Questions about how Restic works

Systemgeek-louis · April 22, 2020, 12:29pm

I read the documentation but I still have questions. As I understand it Restic creates point in time snapshots of the data. It does this by creating an index in a different location (not sure if that is controllable or not). Using that index Restic determines whats changed since the last backup.
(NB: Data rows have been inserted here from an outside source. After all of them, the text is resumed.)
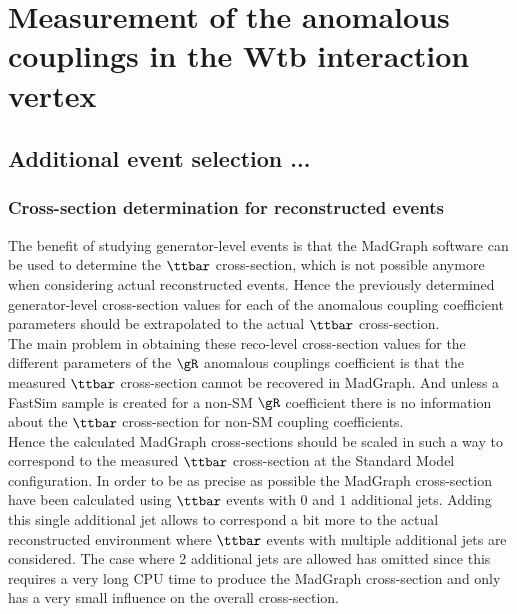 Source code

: \chapter{Measurement of the anomalous couplings in the Wtb interaction vertex} \label{ch::Analysis}

\section{Additional event selection ...} \label{sec::Prep}
\subsection{Cross-section determination for reconstructed events}
The benefit of studying generator-level events is that the MadGraph software can be used to determine the  $\ttbar$ cross-section, which is not possible anymore when considering actual reconstructed events. 
Hence the previously determined generator-level cross-section values for each of the anomalous coupling coefficient parameters should be extrapolated to the actual $\ttbar$ cross-section.
\\

The main problem in obtaining these reco-level cross-section values for the different parameters of the $\gR$ anomalous couplings coefficient is that the measured $\ttbar$ cross-section cannot be recovered in MadGraph. And unless a FastSim sample is created for a non-SM $\gR$ coefficient there is no information about the $\ttbar$ cross-section for non-SM coupling coefficients.
\\
Hence the calculated MadGraph cross-sections should be scaled in such a way to correspond to the measured $\ttbar$ cross-section at the Standard Model configuration. In order to be as precise as possible the MadGraph cross-section have been calculated using $\ttbar$ events with $0$ and $1$ additional jets. Adding this single additional jet allows to correspond a bit more to the actual reconstructed environment where $\ttbar$ events with multiple additional jets are considered. The case where 2 additional jets are allowed has omitted since this requires a very long CPU time to produce the MadGraph cross-section and only has a very small influence on the overall cross-section. 
\\

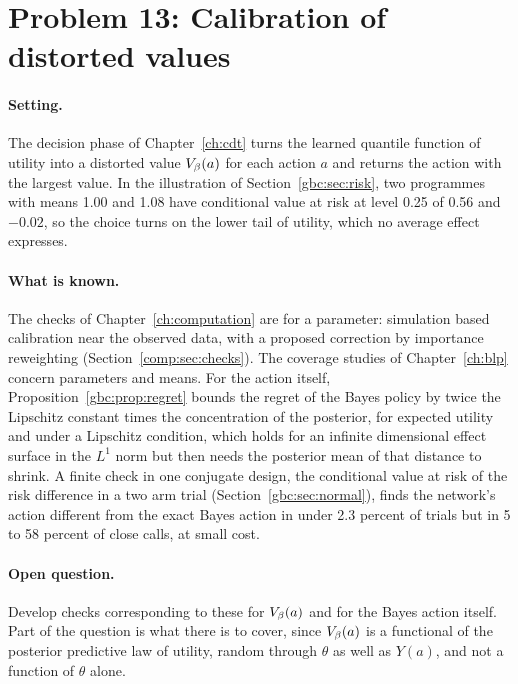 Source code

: \section{Problem 13: Calibration of distorted values}

\paragraph{Setting.} The decision phase of Chapter~\ref{ch:cdt} turns the learned quantile function of utility into a distorted value $\Vbeta(a)$ for each action $a$ and returns the action with the largest value. In the illustration of Section~\ref{gbc:sec:risk}, two programmes with means 1.00 and 1.08 have conditional value at risk at level 0.25 of 0.56 and $-0.02$, so the choice turns on the lower tail of utility, which no average effect expresses.

\paragraph{What is known.} The checks of Chapter~\ref{ch:computation} are for a parameter: simulation based calibration near the observed data, with a proposed correction by importance reweighting (Section~\ref{comp:sec:checks}). The coverage studies of Chapter~\ref{ch:blp} concern parameters and means. For the action itself, Proposition~\ref{gbc:prop:regret} bounds the regret of the Bayes policy by twice the Lipschitz constant times the concentration of the posterior, for expected utility and under a Lipschitz condition, which holds for an infinite dimensional effect surface in the $L^1$ norm but then needs the posterior mean of that distance to shrink. A finite check in one conjugate design, the conditional value at risk of the risk difference in a two arm trial (Section~\ref{gbc:sec:normal}), finds the network's action different from the exact Bayes action in under 2.3 percent of trials but in 5 to 58 percent of close calls, at small cost.

\paragraph{Open question.} Develop checks corresponding to these for $\Vbeta(a)$ and for the Bayes action itself. Part of the question is what there is to cover, since $\Vbeta(a)$ is a functional of the posterior predictive law of utility, random through $\theta$ as well as $Y(a)$, and not a function of $\theta$ alone.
I am asking these questions because I recently came to a company that is using Restic but due to space issues parts of the data has been deleted. Specifically, the indexes as the actual snapshots are being uploaded to AWS S3.

So my questions are:

What happens if you have lots of snapshot already but the index to the snapshots has been deleted. Can Restic look at the list of snapshots and re-create the indexes?
With the case above where the indexes have been deleted how would you go about restoring the data? Would you just need to restore all the snapshots from the oldest to the newest in sequential order?
Assuming you wanted to restore data and the indexes have been deleted and some of the snapshots have been pruned from the system how would you go about restoring? For all you know the data you want to restore could have been on the purged snapshots.

cdhowie · April 22, 2020, 1:24pm

The index doesn’t care about snapshots, it cares about the data packs. restic rebuild-index will pull the header for each data pack and recreate the index files.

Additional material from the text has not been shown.